Gelembung Ekonomi yang Mandek

Ada kerugian lain yang sering terlewat: matinya ekonomi mikro. Logikanya, ribuan orang asing datang, warung makan dan tukang ojek seharusnya kebagian rezeki.

Tapi kenyataannya?

Rendi menghela napas. "Bandara khusus itu juga untuk logistik. Sayur, bumbu, rokok, bahkan minuman mereka, sering diterbangkan langsung via kargo. Mereka hidup dalam gelembung. Makan di kantin sendiri. Duit gaji mereka nggak muter di pasar Morowali, tapi langsung ditransfer ke negara asal."
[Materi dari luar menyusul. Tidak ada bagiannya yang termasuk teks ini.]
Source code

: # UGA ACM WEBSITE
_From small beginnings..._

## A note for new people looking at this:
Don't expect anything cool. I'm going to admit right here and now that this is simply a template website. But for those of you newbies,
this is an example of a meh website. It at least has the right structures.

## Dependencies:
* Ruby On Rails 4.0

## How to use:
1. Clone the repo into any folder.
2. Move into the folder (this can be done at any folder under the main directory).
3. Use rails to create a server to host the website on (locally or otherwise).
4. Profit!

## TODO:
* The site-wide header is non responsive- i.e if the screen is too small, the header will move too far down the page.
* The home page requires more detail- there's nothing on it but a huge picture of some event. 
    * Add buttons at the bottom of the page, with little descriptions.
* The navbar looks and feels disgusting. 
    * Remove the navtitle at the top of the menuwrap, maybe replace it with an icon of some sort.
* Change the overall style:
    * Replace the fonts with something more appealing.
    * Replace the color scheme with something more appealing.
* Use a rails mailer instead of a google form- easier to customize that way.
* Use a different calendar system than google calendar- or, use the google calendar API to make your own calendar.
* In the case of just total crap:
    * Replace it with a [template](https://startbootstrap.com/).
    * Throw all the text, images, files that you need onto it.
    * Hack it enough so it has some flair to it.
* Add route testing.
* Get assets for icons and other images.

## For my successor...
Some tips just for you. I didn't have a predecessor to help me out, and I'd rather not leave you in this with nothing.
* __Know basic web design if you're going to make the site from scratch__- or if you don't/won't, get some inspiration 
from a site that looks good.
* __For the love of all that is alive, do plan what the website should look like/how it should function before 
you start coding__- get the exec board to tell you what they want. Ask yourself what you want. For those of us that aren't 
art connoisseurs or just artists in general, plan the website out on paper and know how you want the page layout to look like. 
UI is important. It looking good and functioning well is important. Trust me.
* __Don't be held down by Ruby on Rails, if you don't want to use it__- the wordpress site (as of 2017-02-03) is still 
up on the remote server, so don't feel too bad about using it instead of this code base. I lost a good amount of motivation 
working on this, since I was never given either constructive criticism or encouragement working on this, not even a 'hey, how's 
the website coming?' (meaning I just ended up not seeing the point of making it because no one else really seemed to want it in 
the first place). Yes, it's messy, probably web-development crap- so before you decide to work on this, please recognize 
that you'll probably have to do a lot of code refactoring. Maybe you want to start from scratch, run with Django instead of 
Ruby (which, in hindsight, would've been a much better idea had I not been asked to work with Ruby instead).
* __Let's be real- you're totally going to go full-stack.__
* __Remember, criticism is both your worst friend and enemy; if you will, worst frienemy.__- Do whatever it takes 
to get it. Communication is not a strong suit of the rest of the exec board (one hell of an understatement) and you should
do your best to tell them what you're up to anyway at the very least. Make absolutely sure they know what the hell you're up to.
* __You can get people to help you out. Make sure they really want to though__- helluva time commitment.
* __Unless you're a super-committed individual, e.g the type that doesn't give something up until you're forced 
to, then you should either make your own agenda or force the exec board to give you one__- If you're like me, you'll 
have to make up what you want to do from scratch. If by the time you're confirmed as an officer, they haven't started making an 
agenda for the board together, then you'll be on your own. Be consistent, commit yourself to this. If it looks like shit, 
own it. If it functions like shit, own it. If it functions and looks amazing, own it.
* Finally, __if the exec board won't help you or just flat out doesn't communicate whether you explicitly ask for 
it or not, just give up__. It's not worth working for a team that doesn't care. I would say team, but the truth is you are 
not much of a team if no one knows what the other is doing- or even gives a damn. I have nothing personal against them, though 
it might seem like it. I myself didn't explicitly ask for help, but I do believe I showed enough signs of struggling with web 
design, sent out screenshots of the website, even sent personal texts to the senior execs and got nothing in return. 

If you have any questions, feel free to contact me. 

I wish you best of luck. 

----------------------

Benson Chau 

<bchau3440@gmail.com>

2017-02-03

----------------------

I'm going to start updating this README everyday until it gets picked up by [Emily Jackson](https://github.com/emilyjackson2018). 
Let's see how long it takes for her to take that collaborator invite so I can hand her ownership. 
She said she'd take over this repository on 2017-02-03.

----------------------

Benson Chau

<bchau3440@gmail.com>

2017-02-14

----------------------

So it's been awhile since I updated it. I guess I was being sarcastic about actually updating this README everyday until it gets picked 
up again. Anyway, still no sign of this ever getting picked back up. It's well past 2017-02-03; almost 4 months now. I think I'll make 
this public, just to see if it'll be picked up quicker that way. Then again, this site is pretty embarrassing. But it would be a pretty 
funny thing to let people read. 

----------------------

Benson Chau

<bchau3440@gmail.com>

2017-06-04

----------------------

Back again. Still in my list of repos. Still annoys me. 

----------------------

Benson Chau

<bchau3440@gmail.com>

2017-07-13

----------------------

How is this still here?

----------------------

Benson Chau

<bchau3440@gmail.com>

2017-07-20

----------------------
Yang didapat warga lokal? Debu dan limbah. Sementara 'daging' ekonominya berputar di balik pagar tinggi, disuplai dari jalur udara yang tak tersentuh.

Peringatan yang Harus Didengar

Menutup pembicaraan, Rendi memberi peringatan serius.
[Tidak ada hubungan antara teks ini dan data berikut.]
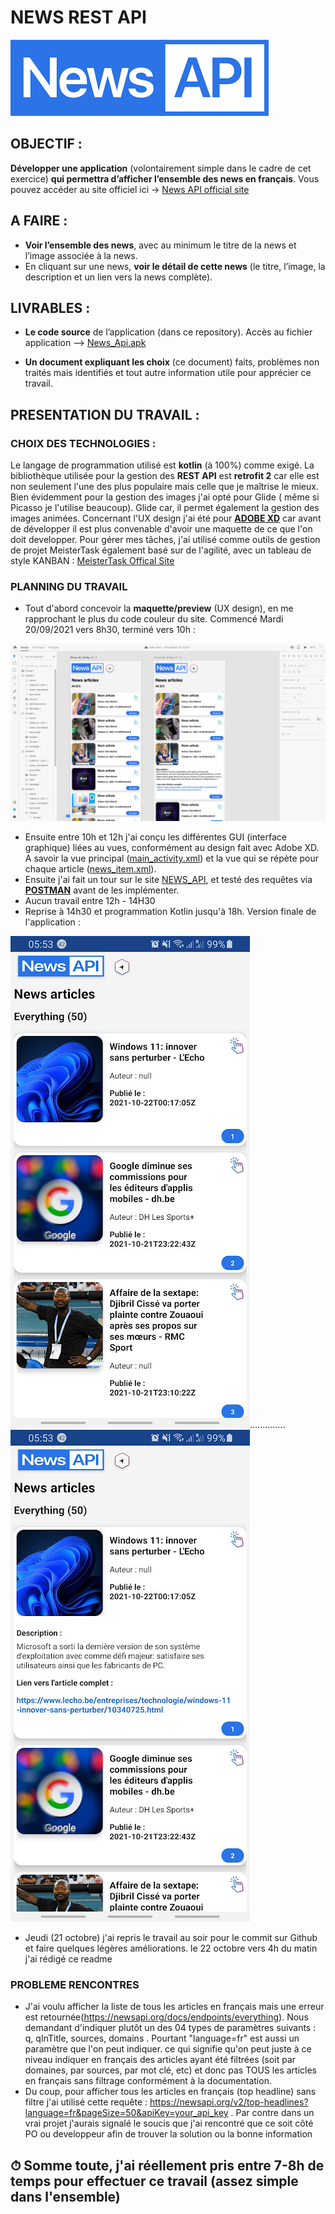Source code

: # NEWS REST API
![enter image description here](https://github.com/Mekongoabanda/NewsAPI_instantSystem/blob/master/news_api_logo.png?raw=true)

## OBJECTIF : 
**Développer une application** (volontairement simple dans le cadre de cet exercice) **qui permettra d’afficher l’ensemble des news en français**.
Vous pouvez accéder au site officiel ici -> [News API official site](https://newsapi.org)

## A FAIRE : 
-   **Voir l’ensemble des news**, avec au minimum le titre de la news et l’image associée à la news.   
-   En cliquant sur une news,  **voir le détail de cette news**  (le titre, l’image, la description et un lien vers la news complète).

## LIVRABLES : 
-   **Le code source**  de l’application (dans ce repository). Accès au fichier application --> [News_Api.apk](https://github.com/Mekongoabanda/NewsAPI_instantSystem/blob/master/new_api.apk)
    
-   **Un document expliquant les choix**  (ce document) faits, problèmes non traités mais  identifiés et tout autre information utile pour apprécier ce travail.

## PRESENTATION DU TRAVAIL : 

### CHOIX DES TECHNOLOGIES : 

Le langage de programmation utilisé est **kotlin** (à 100%) comme exigé. La bibliothèque utilisée pour la gestion des **REST API** est **retrofit 2** car elle est non seulement l'une des plus populaire mais celle que je maîtrise le mieux. Bien évidemment pour la gestion des images j'ai opté pour Glide ( même si Picasso je l'utilise beaucoup). Glide car, il permet également la gestion des images animées. Concernant l'UX design j'ai été pour [**ADOBE XD**](https://www.adobe.com/fr/products/xd.html) car avant de développer il est plus convenable d'avoir une maquette de ce que l'on doit developper. 
Pour gérer mes tâches, j'ai utilisé comme outils de gestion de projet MeisterTask également basé sur de l'agilité, avec un tableau de style KANBAN : [MeisterTask Offical Site](https://www.meistertask.com/pages/fr/find-out-why/)


### PLANNING DU TRAVAIL

 - Tout d'abord concevoir la **maquette/preview** (UX design), en me rapprochant le plus du code couleur du site. Commencé Mardi 20/09/2021 vers 8h30, terminé vers 10h : 
 
![enter image description here](https://github.com/Mekongoabanda/NewsAPI_instantSystem/blob/master/adobe_xd.png?raw=true)

- Ensuite entre 10h et 12h j'ai conçu les différentes GUI (interface graphique) liées au vues, conformément au design fait avec Adobe XD. A savoir la vue principal ([main_activity.xml](https://github.com/Mekongoabanda/NewsAPI_instantSystem/blob/master/app/src/main/res/layout/activity_main.xml)) et la vue qui se répète pour chaque article ([news_item.xml](https://github.com/Mekongoabanda/NewsAPI_instantSystem/blob/master/app/src/main/res/layout/news_item.xml)).
- Ensuite j'ai fait un tour sur le site [NEWS_API](https://newsapi.org), et testé des requêtes via **[POSTMAN](https://www.postman.com)** avant de les implémenter.
- Aucun travail entre 12h - 14H30
- Reprise à 14h30 et programmation Kotlin jusqu'à 18h. Version finale de l'application : 

![enter image description here](https://github.com/Mekongoabanda/NewsAPI_instantSystem/blob/master/screen2.jpeg?raw=true)..............![enter image description here](https://github.com/Mekongoabanda/NewsAPI_instantSystem/blob/master/screen1.jpeg?raw=true)

 - Jeudi (21 octobre) j'ai repris le travail au soir pour le commit sur Github et faire quelques légères améliorations. le 22 octobre vers 4h du matin j'ai rédigé ce readme

### PROBLEME RENCONTRES

- J'ai voulu afficher la liste de tous les articles en français mais une erreur est retournée(https://newsapi.org/docs/endpoints/everything). Nous demandant d'indiquer  plutôt un des 04 types de paramètres suivants : q, qInTitle, sources, domains . Pourtant "language=fr" est aussi un paramètre que l'on peut indiquer. ce qui signifie qu'on peut juste à ce niveau indiquer en français des articles ayant été filtrées (soit par domaines, par sources, par mot clé, etc) et donc pas TOUS les articles en français sans filtrage conformément à la documentation.
- Du coup, pour afficher tous les articles en français (top headline) sans filtre j'ai utilisé cette requête : https://newsapi.org/v2/top-headlines?language=fr&pageSize=50&apiKey=your_api_key . Par contre dans un vrai projet j'aurais signalé le soucis que j'ai rencontré que ce soit côté PO ou developpeur afin de trouver la solution ou la bonne information


## ⏱ Somme toute, j'ai réellement pris entre **7-8h de temps** pour effectuer ce travail (assez simple dans l'ensemble)
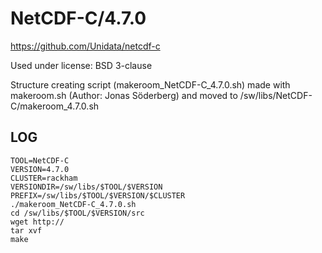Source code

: NetCDF-C/4.7.0
========================

<https://github.com/Unidata/netcdf-c>

Used under license:
BSD 3-clause

Structure creating script (makeroom_NetCDF-C_4.7.0.sh) made with makeroom.sh (Author: Jonas Söderberg) and moved to /sw/libs/NetCDF-C/makeroom_4.7.0.sh

LOG
---

    TOOL=NetCDF-C
    VERSION=4.7.0
    CLUSTER=rackham
    VERSIONDIR=/sw/libs/$TOOL/$VERSION
    PREFIX=/sw/libs/$TOOL/$VERSION/$CLUSTER
    ./makeroom_NetCDF-C_4.7.0.sh
    cd /sw/libs/$TOOL/$VERSION/src
    wget http://
    tar xvf 
    make

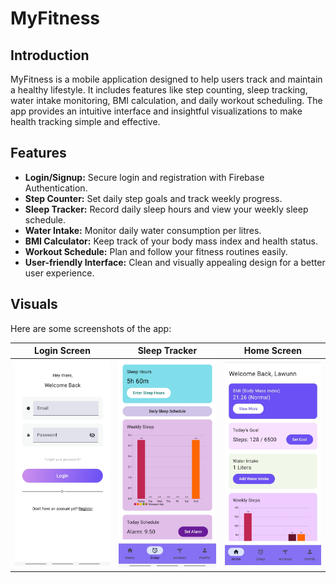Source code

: # MyFitness

## Introduction
MyFitness is a mobile application designed to help users track and maintain a healthy lifestyle. It includes features like step counting, sleep tracking, water intake monitoring, BMI calculation, and daily workout scheduling. The app provides an intuitive interface and insightful visualizations to make health tracking simple and effective.

## Features
- **Login/Signup:** Secure login and registration with Firebase Authentication.
- **Step Counter:** Set daily step goals and track weekly progress.
- **Sleep Tracker:** Record daily sleep hours and view your weekly sleep schedule.
- **Water Intake:** Monitor daily water consumption per litres.
- **BMI Calculator:** Keep track of your body mass index and health status.
- **Workout Schedule:** Plan and follow your fitness routines easily.
- **User-friendly Interface:** Clean and visually appealing design for a better user experience.

## Visuals
Here are some screenshots of the app:

| Login Screen | Sleep Tracker | Home Screen |
|--------------|---------------|-------------|
| ![Login Screen](./images/Fitness%20Login.jpg) | ![Sleep Tracker](./images/Fitness%202.jpg) | ![Home Screen](./images/Fitness%201.jpg) |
"Kerusuhan fisik cuma gejala. Akar penyakitnya adalah negara yang membiarkan dirinya tak berdaya. Gesekan kecil di kantin besok senggolan, teriakan bisa jadi pemicu ledakan besar, karena dendam soal gaji dan perlakuan istimewa sudah menumpuk."
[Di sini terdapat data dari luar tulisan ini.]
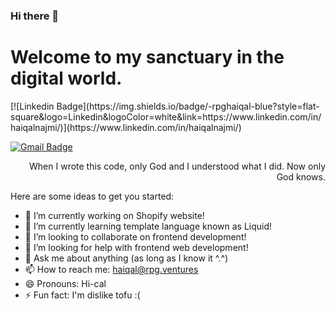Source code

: ### Hi there 👋

<h1>Welcome to my sanctuary in the digital world.</h1> 
[![Linkedin Badge](https://img.shields.io/badge/-rpghaiqal-blue?style=flat-square&logo=Linkedin&logoColor=white&link=https://www.linkedin.com/in/haiqalnajmi/)](https://www.linkedin.com/in/haiqalnajmi/) 

[![Gmail Badge](https://img.shields.io/badge/-haiqal@rpg.ventures-c14438?style=flat-square&logo=Gmail&logoColor=white&link=mailto:haiqal@rpg.ventures)](mailto:haiqal@rpg.ventures)

<div style="text-align: right">When I wrote this code, only God and I understood what I did. Now only God knows.</div>
<!--
**rpghaiqal/rpghaiqal** is a ✨ _special_ ✨ repository because its `README.md` (this file) appears on your GitHub profile.
-->

Here are some ideas to get you started:

- 🔭 I’m currently working on Shopify website!
- 🌱 I’m currently learning template language known as Liquid!
- 👯 I’m looking to collaborate on frontend development!
- 🤔 I’m looking for help with frontend web development!
- 💬 Ask me about anything (as long as I know it ^.^)
- 📫 How to reach me: haiqal@rpg.ventures
- 😄 Pronouns: Hi-cal
- ⚡ Fun fact: I'm dislike tofu :(
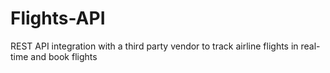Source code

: # Flights-API
REST API integration with a third party vendor to track airline flights in real-time and book flights
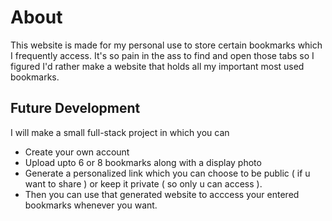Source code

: # About  
This website is made for my personal use to store certain bookmarks which I frequently access. It's so pain in the ass to find and open those tabs so I figured I'd rather make a website that holds all my important most used bookmarks.

## Future Development
I will make a small full-stack project in which you can
- Create your own account
- Upload upto 6 or 8 bookmarks along with a display photo
- Generate a personalized link which you can choose to be public ( if u want to share ) or keep it private ( so only u can access ).
- Then you can use that generated website to acccess your entered bookmarks whenever you want.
Jika bandara ini terus dibiarkan tanpa kendali ketat, beberapa hal mengerikan bisa terjadi. Pertama, konflik horizontal antara pekerja lokal dan asing akan jadi bom waktu. Kedua, soal kriminalitas lintas batas. Tanpa pengawasan, siapa yang jamin nggak ada buronan atau orang berbahaya menyusup jadi 'buruh'? Ketiga, pelecehan profesi. Insinyur lokal lulusan kampus ternama di sini sering harus tunduk pada 'mandor' asing yang kualifikasinya dipertanyakan, cuma karena dia datang dari negara investor.

Menutup Celah

"Lalu solusinya?" tanya saya.

"Hancurkan eksklusivitas itu," tegas Rendi. "Paksa TKA lewat terminal umum sesekali. Biar imigrasi kita periksa dokumen asli, tatap muka, tanya skill mereka. Yang paling penting, samakan standar. Jangan ada 'karpet merah' di bandara khusus kalau untuk pekerja lokal cuma ada 'karpet bara api'."

Bandara Morowali mungkin infrastruktur vital bagi bisnis. Tapi tanpa transparansi dan keadilan, ia cuma monumen ketimpangan yang menunggu waktu meledak.

Dan saat itu terjadi, jangan tanya siapa salahnya. Tanyakan pada mereka yang memberi izin mendarat tanpa bertanya: "Sebenarnya, siapa kamu, dan apa maumu di tanah kami?"